I'm hesitant to even post here b/c of where I _know_ this thread is going.

Hunter here.


----------



## sfaribault (Oct 5, 2005)

I have not hunted in about 3 years..  

Steve  :thumbup:


----------



## LittleMan (Oct 5, 2005)

I know what you mean mountain... I was really hesitant to post the thread, but I don't feel there is any problem unless someone really starts screaming.


----------



## MDowdey (Oct 5, 2005)

get 6000 people in the same room and talk about hunting...there will ALWAYS be a problem.


you can talk about it to your hearts desire, im not interfering.

oh and mountainlander, by you saying that your not going to respond...means you just responded.


----------



## clarinetJWD (Oct 5, 2005)

One of my best friends at home is a hunter, though I don't think he's been for a while... (Notice all the Texans here  )


----------



## LittleMan (Oct 5, 2005)

clarinetJWD said:
			
		

> (Notice all the Texans here  )


yeah, I was wondering if there would only be Texans here... lol


----------



## LittleMan (Oct 5, 2005)

MDowdey said:
			
		

> you can talk about it to your hearts desire, im not interfering.


thanks.


----------



## MDowdey (Oct 5, 2005)

LittleMan said:
			
		

> thanks.




It wasnt a favor.


----------



## bace (Oct 5, 2005)

I hope you guys are planning on eating the meat and making a fur jacket.


----------



## MDowdey (Oct 5, 2005)

bace said:
			
		

> I hope you guys are planning on eating the meat and making a fur jacket.




ahhh..the american way.


----------



## graigdavis (Oct 5, 2005)

Hunter here.  Im excited. :mrgreen:   I need to re-stock the freezer.


----------



## LittleMan (Oct 5, 2005)

graigdavis said:
			
		

> Hunter here.  Im excited. :mrgreen:   I need to re-stock the freezer.
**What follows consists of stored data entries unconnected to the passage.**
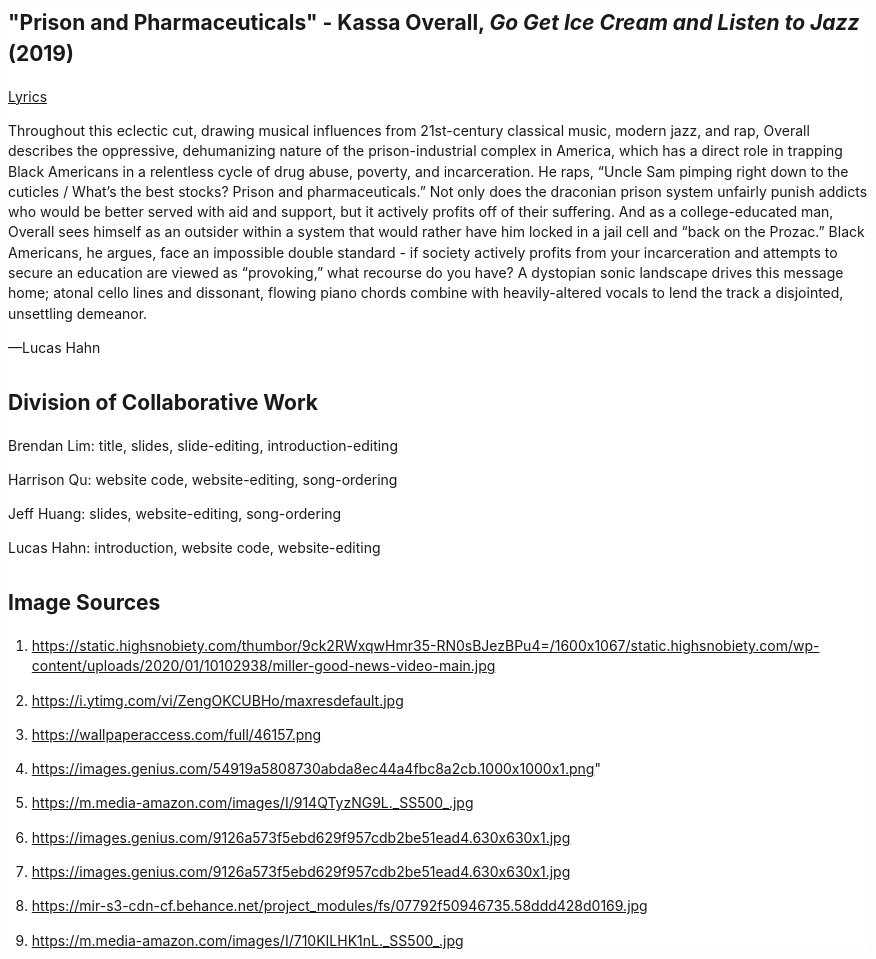 ## "Prison and Pharmaceuticals" - Kassa Overall, *Go Get Ice Cream and Listen to Jazz* (2019)

[Lyrics](https://genius.com/Kassa-overall-prison-and-pharmaceuticals-lyrics)

Throughout this eclectic cut, drawing musical influences from 21st-century classical music, modern jazz, and rap, Overall describes the oppressive, dehumanizing nature of the prison-industrial complex in America, which has a direct role in trapping Black Americans in a relentless cycle of drug abuse, poverty, and incarceration. He raps, “Uncle Sam pimping right down to the cuticles / What’s the best stocks? Prison and pharmaceuticals.” Not only does the draconian prison system unfairly punish addicts who would be better served with aid and support, but it actively profits off of their suffering. And as a college-educated man, Overall sees himself as an outsider within a system that would rather have him locked in a jail cell and “back on the Prozac.” Black Americans, he argues, face an impossible double standard - if society actively profits from your incarceration and attempts to secure an education are viewed as “provoking,” what recourse do you have? A dystopian sonic landscape drives this message home; atonal cello lines and dissonant, flowing piano chords combine with heavily-altered vocals to lend the track a disjointed, unsettling demeanor.

—Lucas Hahn

## Division of Collaborative Work

Brendan Lim: title, slides, slide-editing, introduction-editing

Harrison Qu: website code, website-editing, song-ordering

Jeff Huang: slides, website-editing, song-ordering

Lucas Hahn: introduction, website code, website-editing

## Image Sources

1. https://static.highsnobiety.com/thumbor/9ck2RWxqwHmr35-RN0sBJezBPu4=/1600x1067/static.highsnobiety.com/wp-content/uploads/2020/01/10102938/miller-good-news-video-main.jpg

2. https://i.ytimg.com/vi/ZengOKCUBHo/maxresdefault.jpg

3. https://wallpaperaccess.com/full/46157.png

4. https://images.genius.com/54919a5808730abda8ec44a4fbc8a2cb.1000x1000x1.png"

5. https://m.media-amazon.com/images/I/914QTyzNG9L._SS500_.jpg

6. https://images.genius.com/9126a573f5ebd629f957cdb2be51ead4.630x630x1.jpg

7. https://images.genius.com/9126a573f5ebd629f957cdb2be51ead4.630x630x1.jpg

8. https://mir-s3-cdn-cf.behance.net/project_modules/fs/07792f50946735.58ddd428d0169.jpg

9. https://m.media-amazon.com/images/I/710KILHK1nL._SS500_.jpg
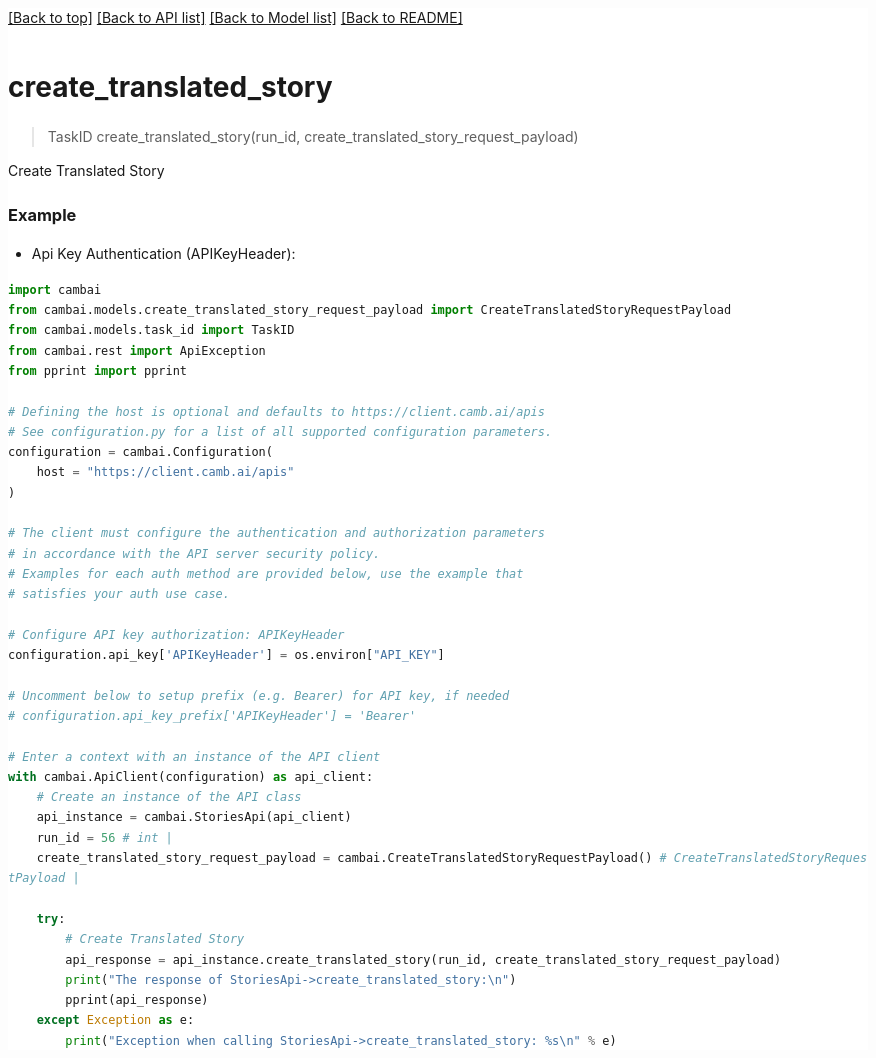 [[Back to top]](#) [[Back to API list]](../README.md#documentation-for-api-endpoints) [[Back to Model list]](../README.md#documentation-for-models) [[Back to README]](../README.md)

# **create_translated_story**
> TaskID create_translated_story(run_id, create_translated_story_request_payload)

Create Translated Story

### Example

* Api Key Authentication (APIKeyHeader):

```python
import cambai
from cambai.models.create_translated_story_request_payload import CreateTranslatedStoryRequestPayload
from cambai.models.task_id import TaskID
from cambai.rest import ApiException
from pprint import pprint

# Defining the host is optional and defaults to https://client.camb.ai/apis
# See configuration.py for a list of all supported configuration parameters.
configuration = cambai.Configuration(
    host = "https://client.camb.ai/apis"
)

# The client must configure the authentication and authorization parameters
# in accordance with the API server security policy.
# Examples for each auth method are provided below, use the example that
# satisfies your auth use case.

# Configure API key authorization: APIKeyHeader
configuration.api_key['APIKeyHeader'] = os.environ["API_KEY"]

# Uncomment below to setup prefix (e.g. Bearer) for API key, if needed
# configuration.api_key_prefix['APIKeyHeader'] = 'Bearer'

# Enter a context with an instance of the API client
with cambai.ApiClient(configuration) as api_client:
    # Create an instance of the API class
    api_instance = cambai.StoriesApi(api_client)
    run_id = 56 # int | 
    create_translated_story_request_payload = cambai.CreateTranslatedStoryRequestPayload() # CreateTranslatedStoryRequestPayload | 

    try:
        # Create Translated Story
        api_response = api_instance.create_translated_story(run_id, create_translated_story_request_payload)
        print("The response of StoriesApi->create_translated_story:\n")
        pprint(api_response)
    except Exception as e:
        print("Exception when calling StoriesApi->create_translated_story: %s\n" % e)
```
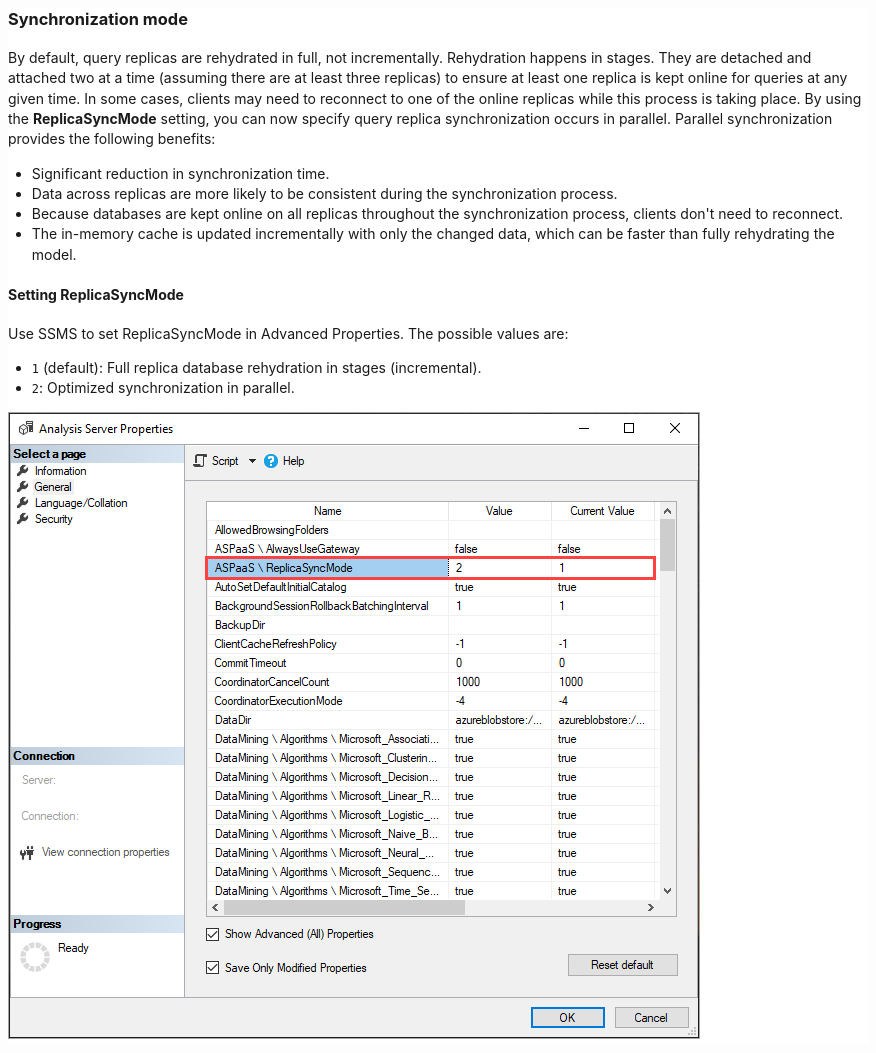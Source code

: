 ### Synchronization mode

By default, query replicas are rehydrated in full, not incrementally. Rehydration happens in stages. They are detached and attached two at a time (assuming there are at least three replicas) to ensure at least one replica is kept online for queries at any given time. In some cases, clients may need to reconnect to one of the online replicas while this process is taking place. By using the **ReplicaSyncMode** setting, you can now specify query replica synchronization occurs in parallel. Parallel synchronization provides the following benefits: 

- Significant reduction in synchronization time. 
- Data across replicas are more likely to be consistent during the synchronization process. 
- Because databases are kept online on all replicas throughout the synchronization process, clients don't need to reconnect. 
- The in-memory cache is updated incrementally with only the changed data, which can be faster than fully rehydrating the model. 

#### Setting ReplicaSyncMode

Use SSMS to set ReplicaSyncMode in Advanced Properties. The possible values are: 

- `1` (default): Full replica database rehydration in stages (incremental). 
- `2`: Optimized synchronization in parallel. 

![RelicaSyncMode setting](media/analysis-services-scale-out/aas-scale-out-sync-mode.png)
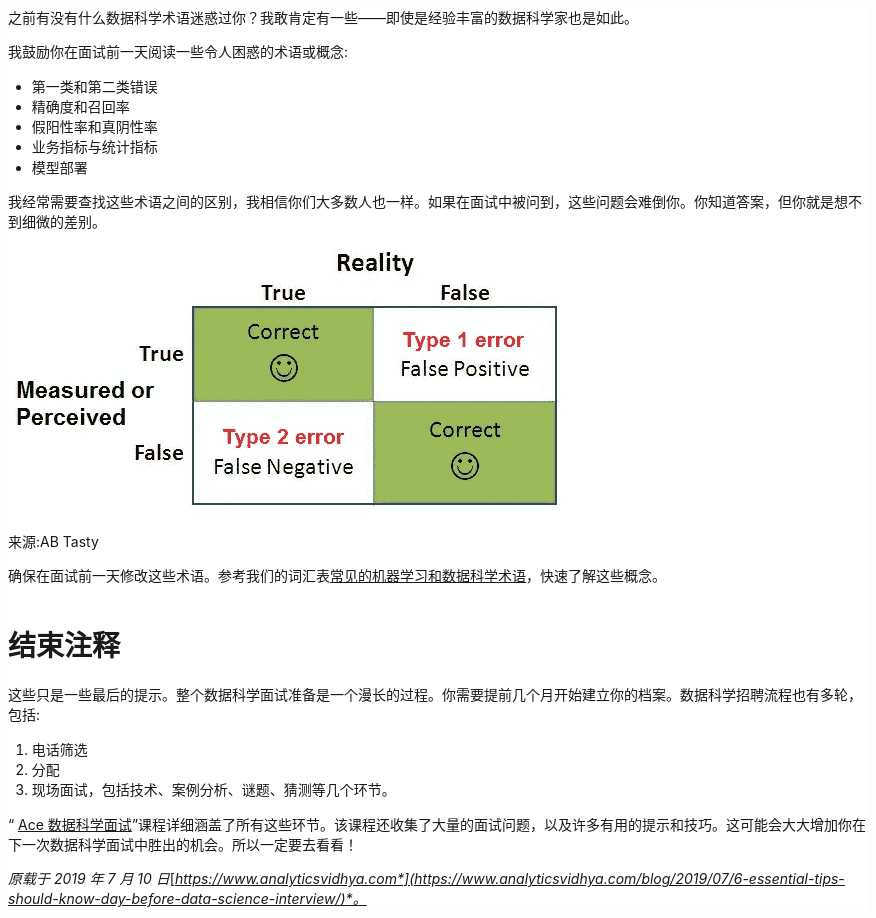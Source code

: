 之前有没有什么数据科学术语迷惑过你？我敢肯定有一些——即使是经验丰富的数据科学家也是如此。

我鼓励你在面试前一天阅读一些令人困惑的术语或概念:

*   第一类和第二类错误
*   精确度和召回率
*   假阳性率和真阴性率
*   业务指标与统计指标
*   模型部署

我经常需要查找这些术语之间的区别，我相信你们大多数人也一样。如果在面试中被问到，这些问题会难倒你。你知道答案，但你就是想不到细微的差别。

![](img/1507075166ec582e6e0cf530780a19e1.png)

来源:AB Tasty

确保在面试前一天修改这些术语。参考我们的词汇表[常见的机器学习和数据科学术语](https://www.analyticsvidhya.com/glossary-of-common-statistics-and-machine-learning-terms/)，快速了解这些概念。

# 结束注释

这些只是一些最后的提示。整个数据科学面试准备是一个漫长的过程。你需要提前几个月开始建立你的档案。数据科学招聘流程也有多轮，包括:

1.  电话筛选
2.  分配
3.  现场面试，包括技术、案例分析、谜题、猜测等几个环节。

“ [Ace 数据科学面试](https://courses.analyticsvidhya.com/courses/ace-data-science-interviews)”课程详细涵盖了所有这些环节。该课程还收集了大量的面试问题，以及许多有用的提示和技巧。这可能会大大增加你在下一次数据科学面试中胜出的机会。所以一定要去看看！

*原载于 2019 年 7 月 10 日*[*https://www.analyticsvidhya.com*](https://www.analyticsvidhya.com/blog/2019/07/6-essential-tips-should-know-day-before-data-science-interview/)*。*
I have the same thoughts here davis. :thumbup:


----------



## MDowdey (Oct 5, 2005)

:lmao:  :lmao:


----------



## bace (Oct 5, 2005)

I wouldn't mind learning how to hunt with those high-tech bow's. Hunting for turkey right now would be sweet.


----------



## 'Daniel' (Oct 5, 2005)

If I was ever going to learn to hunt it would be with a conventional bow and arrow, not one of the modern ones or a high velocity sniper rifle with 300x scope.  Makes it too easy in my opinion.  

However I did enjoy Deerhunter the game pretty relaxing plus no guilt of taking a life.


----------



## LittleMan (Oct 5, 2005)

bace said:
			
		

> I wouldn't mind learning how to hunt with those high-tech bow's. Hunting for turkey right now would be sweet.


I use a Compound for target... I have never hunted with one though.


----------



## Osmer_Toby (Oct 5, 2005)

i love to hunt.

soon as my divorce is final, i'll be right back out there.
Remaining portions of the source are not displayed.